During a long and agonised recuperation, Hillary wrote The Last Enemy, a still-acclaimed account of war that has never been out of print, is said to be “reverential” to Peter Pease and was dedicated to Denise Woosnam, his muse.

“For me she was the very spirit of courage,” Hillary wrote. “Her inner beauty and serenity, her perfection of carriage and grace of movement were strikingly reminiscent of Peter. She was the most beautiful woman I had ever seen.”

John Oakley read the book, drawn to the story of Pease and Hillary but also that of their fellow pilots Colin Pinckney and Billy Fiske, an American who won double bobsleigh gold in the Winter Olympics.

Pinckney himself was so smitten by Denise Maxwell that, out of loyalty to his dead colleague, asked to be posted to the Far East and was himself killed over Burma.

Prof Oakley has visited England five times in the past year – “I have a pension, I’m paid to breathe” – becoming friends with Sir Richard Thorn Pease, Peter’s 92-year-old younger brother. Known to friends as Jock, Sir Richard was vice-chairman of Barclays Bank and lived in Richmond before moving to the Cotswolds to be nearer family.
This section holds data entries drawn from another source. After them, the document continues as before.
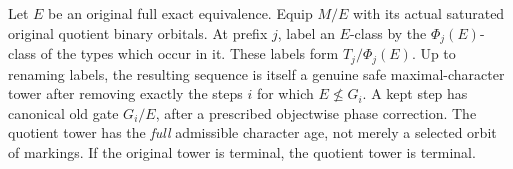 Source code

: \begin{theorem}
\label{thm:ep-quotient-tower}
Let \(E\) be an original full exact equivalence.
Equip \(M/E\) with its actual saturated original quotient
binary orbitals. At prefix \(j\), label an \(E\)-class
by the \(\Phi_j(E)\)-class of the types which occur in it.
These labels form \(T_j/\Phi_j(E)\).
Up to renaming labels, the resulting sequence is itself a
genuine safe maximal-character tower after removing exactly
the steps \(i\) for which \(E\not\le G_i\). A kept step has
canonical old gate \(G_i/E\), after a prescribed
objectwise phase correction. The quotient tower has the
\emph{full} admissible character age, not merely a selected
orbit of markings. If the original tower is terminal,
the quotient tower is terminal.
\end{theorem}
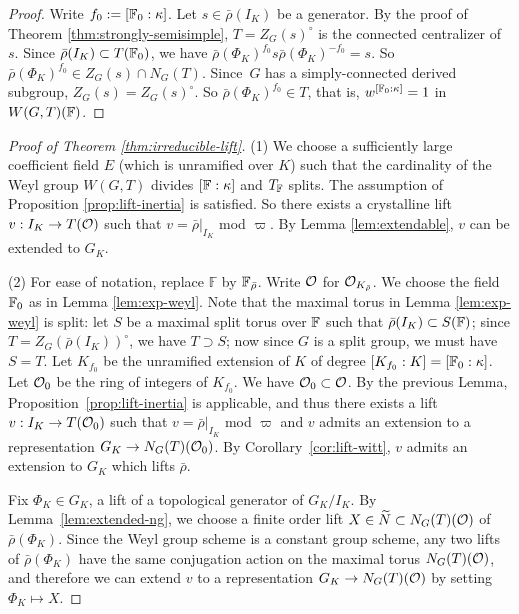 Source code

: \documentclass[10pt,a4paper,twoside]{article}
\begin{document}
\begin{proof}
Write $f_0 := [\bF_0:\kappa]$.
Let $s\in \bar\rho(I_K)$ be a generator.
By the proof of Theorem \ref{thm:strongly-semisimple},
$T = Z_G(s)^{\circ}$ is the connected centralizer of $s$.
Since $\bar\rho(I_K) \subset T(\bF_0)$,
we have $\bar\rho(\Phi_K)^{f_0}s\bar\rho(\Phi_K)^{-f_0} = s$.
So $\bar\rho(\Phi_K)^{f_0} \in Z_G(s) \cap N_G(T)$.
Since~$G$ has a simply-connected derived subgroup,
$Z_G(s) = Z_G(s)^\circ$.
So $\bar\rho(\Phi_K)^{f_0} \in T$, that is,
$w^{[\bF_0:\kappa]}=1$ in $W(G,T)(\bF)$.
\end{proof}


\begin{proof} [Proof of Theorem \ref{thm:irreducible-lift}]
(1)
We choose a sufficiently large coefficient field $E$ (which is unramified over $K$) such that the cardinality of the Weyl group $W(G,T)$ divides $[\bF:\kappa]$ and $T_{\bF}$ splits. 
The assumption of Proposition \ref{prop:lift-inertia} is satisfied.
So there exists a crystalline lift 
$v: I_K \to T(\cO)$ such that $v = \bar\rho|_{I_K}$ mod $\varpi$.
By Lemma \ref{lem:extendable}, $v$ can be extended to $G_K$.


(2)
For ease of notation, replace $\mathbb{F}$
by $\bF_{\bar\rho}$.
Write $\cO$ for $\cO_{K_{\bar\rho}}$.
We choose the field $\bF_0$ as in Lemma \ref{lem:exp-weyl}.
Note that the maximal torus in Lemma \ref{lem:exp-weyl} is split:
let $S$ be a maximal split torus over $\bF$
such that $\bar\rho(I_K)\subset S(\bF)$;
since $T=Z_G(\bar\rho(I_K))^\circ$, we have
$T \supset S$; now since $G$ is a split group, we must have $S=T$.
Let $K_{f_0}$ be the unramified extension of $K$ of degree $[K_{f_0}:K]=[\bF_0:\kappa]$.
Let $\cO_0$ be the ring of integers of $K_{f_0}$.
We have $\cO_0\subset \cO$.
By the previous Lemma, 
Proposition~\ref{prop:lift-inertia} is applicable, and thus
there exists a lift $v:I_K \to T(\cO_0)$ such that $v = \bar\rho|_{I_K}$ mod $\varpi$
and $v$ admits an extension to a representation $G_K \to N_G(T)(\cO_0)$.
By Corollary~\ref{cor:lift-witt},
$v$ admits an extension to $G_K$ which lifts $\bar\rho$.

Fix $\Phi_K \in G_K$, a lift of a topological generator of $G_K/I_K$.
By Lemma~\ref{lem:extended-ng}, we choose a finite order lift
$X\in \widetilde{N}\subset N_G(T)(\cO)$ of $\bar\rho(\Phi_K)$.
Since the Weyl group scheme is a constant group scheme,
any two lifts of $\bar\rho(\Phi_K)$ have the same conjugation action on the
maximal torus $N_G(T)(\cO)$, and therefore
we can extend $v$ to a representation $G_K \to N_G(T)(\cO)$ by setting $\Phi_K \mapsto X$.
\end{proof}
\end{document}
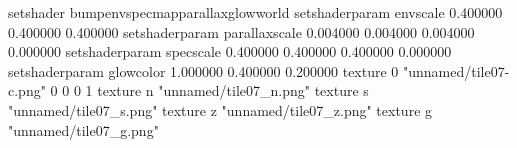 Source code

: setshader bumpenvspecmapparallaxglowworld
setshaderparam envscale 0.400000 0.400000 0.400000
setshaderparam parallaxscale 0.004000 0.004000 0.004000 0.000000
setshaderparam specscale 0.400000 0.400000 0.400000 0.000000
setshaderparam glowcolor 1.000000 0.400000 0.200000
texture 0 "unnamed/tile07-c.png" 0 0 0 1
texture n "unnamed/tile07_n.png"
texture s "unnamed/tile07_s.png"
texture z "unnamed/tile07_z.png"
texture g "unnamed/tile07_g.png" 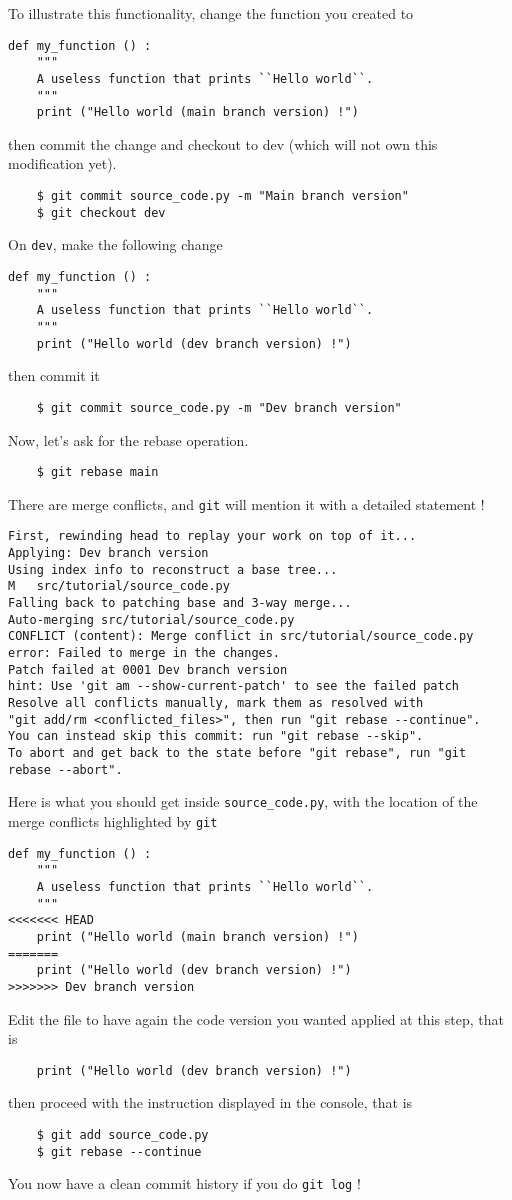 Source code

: \documentclass{article}
\begin{document}
To illustrate this functionality, change the function you created to 
\begin{lstlisting}
def my_function () :
    """
    A useless function that prints ``Hello world``.
    """
    print ("Hello world (main branch version) !")
\end{lstlisting}
then commit the change and checkout to dev (which will not own this modification yet).
\begin{lstlisting}
    $ git commit source_code.py -m "Main branch version"
    $ git checkout dev
\end{lstlisting}
On \texttt{dev}, make the following change
\begin{lstlisting}
def my_function () :
    """
    A useless function that prints ``Hello world``.
    """
    print ("Hello world (dev branch version) !")
\end{lstlisting}
then commit it
\begin{lstlisting}
    $ git commit source_code.py -m "Dev branch version"
\end{lstlisting}
Now, let's ask for the rebase operation.
\begin{lstlisting}
    $ git rebase main
\end{lstlisting}
There are merge conflicts, and \texttt{git} will mention it with a detailed statement !
\begin{lstlisting}
First, rewinding head to replay your work on top of it...
Applying: Dev branch version
Using index info to reconstruct a base tree...
M	src/tutorial/source_code.py
Falling back to patching base and 3-way merge...
Auto-merging src/tutorial/source_code.py
CONFLICT (content): Merge conflict in src/tutorial/source_code.py
error: Failed to merge in the changes.
Patch failed at 0001 Dev branch version
hint: Use 'git am --show-current-patch' to see the failed patch
Resolve all conflicts manually, mark them as resolved with
"git add/rm <conflicted_files>", then run "git rebase --continue".
You can instead skip this commit: run "git rebase --skip".
To abort and get back to the state before "git rebase", run "git rebase --abort".
\end{lstlisting}
Here is what you should get inside \texttt{source\_code.py}, with the location of the merge conflicts highlighted by \texttt{git}
\begin{lstlisting}
def my_function () :
    """
    A useless function that prints ``Hello world``.
    """
<<<<<<< HEAD
    print ("Hello world (main branch version) !")
=======
    print ("Hello world (dev branch version) !")
>>>>>>> Dev branch version
\end{lstlisting}
Edit the file to have again the code version you wanted applied at this step, that is 
\begin{lstlisting}
    print ("Hello world (dev branch version) !")
\end{lstlisting}
then proceed with the instruction displayed in the console, that is
\begin{lstlisting}
    $ git add source_code.py
    $ git rebase --continue
\end{lstlisting}
You now have a clean commit history if you do \texttt{git log} !
\end{document}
Prof Oakley’s researches were also much helped by Mrs Doreen Patterson, as Denise Woosnam had become, and who died on July 29, aged 97.

The Times published a lengthy obituary of an amazing woman. “She was a beauty to the end,” it said.

JOHN OAKLEY is not just writing a book on his four pilots, but seeks at his own expense to erect a bronze plaque in Peter Pease’s memory both in Kent and in St Michael’s church in Middleton Tyas.

In Kent there have been objections and he met with the parish council last night. In North Yorkshire – for this is not just England but Church of England – he must first clear the battery of ecclesiastical bureaucracy.

In the meantime he will be at St Michael’s on Sunday, September 20 – 6.15 for 7pm – to give an illustrated talk on Flying Officer Arthur Peter Pease, who is buried in a peaceful corner of the churchyard. It will simply be called Here Lies a Hero.